Albany, Times Union, "Major Inaccuracy Found in Influential Statistic," Albany Times Union,

 

Albany, Times Union, "Major Inaccuracy Found in Influential Statistic," Albany Times Union,
17 May 1996, p. A4

(AP) It was a jaw-dropping statistic widely influential in the movement to change America's
divorce and child-support laws.

Eleven years ago, sociologist Lenore J. Weitzman published "The Divorce Revolution," her
groundbreaking study of California's no-fault divorce system. In it, she reported women's
households suffered a 73 percent drop in their standard of living in the first year after divorce,
while men's households enjoyed a 42 percent rise.

The figures have been quoted hundreds of time in politician's speeches and court rulings.

There's only one problem.

Her figures are wrong.

Richard E. Peterson, a New York sociologist who reanalyzed Weitzman's data from computer
and paper records archived at Radcliffe College's Murray Research Center, found a 27 percent
decline in women's post-divorce standard of living and a 10 percent increase in men's - still a
serious gap, but not the catastrophic one that Weitzman saw.

Weitzman, a professor at George Mason University in Fairfax, Va., acknowledges her figures
were wrong.

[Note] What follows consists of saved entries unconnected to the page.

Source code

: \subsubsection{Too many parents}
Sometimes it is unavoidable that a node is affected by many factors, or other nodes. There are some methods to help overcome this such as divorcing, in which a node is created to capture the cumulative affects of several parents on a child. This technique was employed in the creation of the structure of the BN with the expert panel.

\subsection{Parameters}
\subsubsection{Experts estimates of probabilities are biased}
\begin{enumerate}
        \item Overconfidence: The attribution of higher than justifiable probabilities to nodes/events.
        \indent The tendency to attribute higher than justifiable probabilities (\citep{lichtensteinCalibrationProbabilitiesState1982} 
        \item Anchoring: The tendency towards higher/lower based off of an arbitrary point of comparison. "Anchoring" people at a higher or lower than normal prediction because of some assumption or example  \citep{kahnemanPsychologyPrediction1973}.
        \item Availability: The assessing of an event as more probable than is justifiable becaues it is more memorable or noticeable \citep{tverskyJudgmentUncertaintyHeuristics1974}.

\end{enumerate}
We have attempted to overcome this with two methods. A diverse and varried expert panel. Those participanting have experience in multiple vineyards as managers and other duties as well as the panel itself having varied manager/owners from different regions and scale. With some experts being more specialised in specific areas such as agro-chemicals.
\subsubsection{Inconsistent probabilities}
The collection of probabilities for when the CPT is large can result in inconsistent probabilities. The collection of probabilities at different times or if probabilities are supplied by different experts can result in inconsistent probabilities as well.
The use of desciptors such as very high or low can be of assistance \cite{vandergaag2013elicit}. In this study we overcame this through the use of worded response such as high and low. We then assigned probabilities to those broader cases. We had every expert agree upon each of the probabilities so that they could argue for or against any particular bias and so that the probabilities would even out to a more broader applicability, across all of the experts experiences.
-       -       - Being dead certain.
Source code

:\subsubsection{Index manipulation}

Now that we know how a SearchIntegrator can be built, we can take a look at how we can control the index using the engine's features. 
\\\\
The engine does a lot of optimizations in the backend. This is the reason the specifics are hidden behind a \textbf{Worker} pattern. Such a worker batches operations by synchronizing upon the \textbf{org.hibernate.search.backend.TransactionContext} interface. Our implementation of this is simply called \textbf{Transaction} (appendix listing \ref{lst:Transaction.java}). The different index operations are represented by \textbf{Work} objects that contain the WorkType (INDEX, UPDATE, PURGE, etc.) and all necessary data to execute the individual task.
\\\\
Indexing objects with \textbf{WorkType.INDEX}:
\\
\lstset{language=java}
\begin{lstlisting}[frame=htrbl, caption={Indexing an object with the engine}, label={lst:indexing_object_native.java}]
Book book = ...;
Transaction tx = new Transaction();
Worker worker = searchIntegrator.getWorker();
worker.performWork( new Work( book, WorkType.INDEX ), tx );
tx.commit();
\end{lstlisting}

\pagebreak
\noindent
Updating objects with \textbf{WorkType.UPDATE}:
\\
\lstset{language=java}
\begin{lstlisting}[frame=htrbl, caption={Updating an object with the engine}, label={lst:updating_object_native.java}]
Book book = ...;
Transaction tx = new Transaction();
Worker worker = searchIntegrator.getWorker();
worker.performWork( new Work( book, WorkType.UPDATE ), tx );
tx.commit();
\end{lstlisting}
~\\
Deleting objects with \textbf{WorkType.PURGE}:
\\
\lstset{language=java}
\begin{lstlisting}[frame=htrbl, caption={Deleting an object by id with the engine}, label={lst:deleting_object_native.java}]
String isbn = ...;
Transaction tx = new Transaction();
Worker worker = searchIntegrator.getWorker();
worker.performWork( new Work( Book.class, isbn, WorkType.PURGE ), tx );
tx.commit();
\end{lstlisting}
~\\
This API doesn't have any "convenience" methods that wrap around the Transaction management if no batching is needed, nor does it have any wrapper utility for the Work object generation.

She blames the loss of her original computer data file, a weighting error or mistake
by a Stanford University research assistant.

But "I'm responsible - I reported it," she says.

Peterson checked Weitzman's conclusions because they were so much at odds with what other
researchers had found and because they conflicted with some of her own data. For several years
after her book's publication, she did not make her data available; she said there were errors in the
master computer data file she wanted to correct first.

American Sociological Review will publish Peterson's research and Weitzman's response in
June.

Publicity around Weitzman's findings was similar to what occurred after a 1986 study that said if
a college-education white woman has not married by age 40, she has a 1-in-100 change of getting
hitched. That figure was discredited, but not before a Newsweek story declared a 40-year-old
woman had a better chance of being killed by a terrorist than getting married.